I am hoping for some community insight.
I reported an apparent harvester bug on Feb 7 -> #3552. GN harvests most but not all filtered records from a remote server. Unsuccessfully harvested records are logged in the harvester with a false error message (often 0x0 character at a certain line, but examination of the vicinity with a hex editor reveals no such error). The remote records being harvested had been validated.
I recently revisited the problem, using the metadata record "Strait of Georgia Synoptic Bottom Trawl Survey, 2012-2015" from the remote server http://soggy.zoology.ubc.ca:8080/geonetwork, with harvester filter on title as "synoptic; trawl" (no quotes). The relevant portion of the harvester log file states:
ERROR [psfDataCentre] - Error occurred while trying to load an xml file: /d0e11093-8990-4552-8616-a1169e5c50ee/metadata/metadata.xml: Error on line 999: An invalid XML character (Unicode: 0x0) was found in the element content of the document.

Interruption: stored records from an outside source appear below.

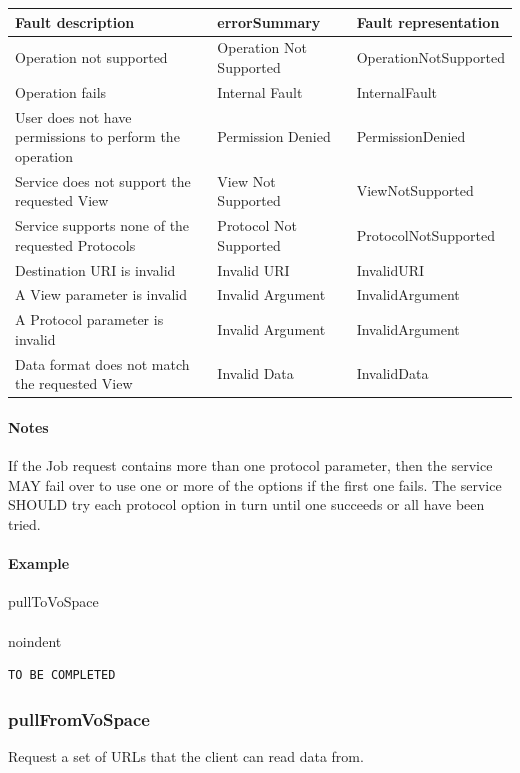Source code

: \documentclass[11pt,a4paper]{ivoa}
\begin{document}
\vspace{3mm}
\begin{tabular}{ p{5cm} l p{4cm} }
\textbf{Fault description} & \textbf{errorSummary} & \textbf{Fault representation} \\
\hline
Operation not supported & Operation Not Supported & OperationNotSupported \\
\hline
Operation fails & Internal Fault & InternalFault \\
\hline
User does not have permissions to perform the operation & Permission Denied & PermissionDenied \\
\hline
Service does not support the requested View & View Not Supported & ViewNotSupported \\
\hline
Service supports none of the requested Protocols & Protocol Not Supported &ProtocolNotSupported \\
\hline
Destination URI is invalid & Invalid URI & InvalidURI \\
\hline
A View parameter is invalid & Invalid Argument & InvalidArgument \\
\hline
A Protocol parameter is invalid & Invalid Argument & InvalidArgument \\
\hline
Data format does not match the requested View & Invalid Data & InvalidData \\
\hline
\end{tabular}
\vspace{3mm}

\paragraph{Notes}
If the Job request contains more than one protocol parameter, then the service MAY fail over to use one or more of the options if the first one fails. The service SHOULD try each protocol option in turn until one succeeds or all have been tried.

\paragraph{Example}
pullToVoSpace
\\[5px]
\\noindent
\begin{lstlisting}
TO BE COMPLETED
\end{lstlisting}

\subsubsection{pullFromVoSpace}
\label{subsubsec:pullfromvospace}
Request a set of URLs that the client can read data from.
\end{document}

org.jdom.JDOMException: Error occurred while trying to load an xml file: /d0e11093-8990-4552-8616-a1169e5c50ee/metadata/metadata.xml: Error on line 999: An invalid XML character (Unicode: 0x0) was found in the element content of the document.
If I download a "mef" for the same record, it too will not import directly to my local GN, with the same error message.
However, if I download the metadata as "xml", or if I extract the metadata.xml from the mef that would not load, the record loads into my local GN fine. So - it might be something with the mef format, but nothing I can identify.
I have examined the downloaded or extracted metadata record with a hex editor, and there is no 0x0 anywhere near line 999, or even in the file. The metadata record also validates perfectly.
I have another dozen or more records (about 3% of about 650 records) that behave similarly. All the rest harvest normally.
Remote GN server is version 3.4.3, and local server is version 3.8.1.
I would appreciate any suggestions.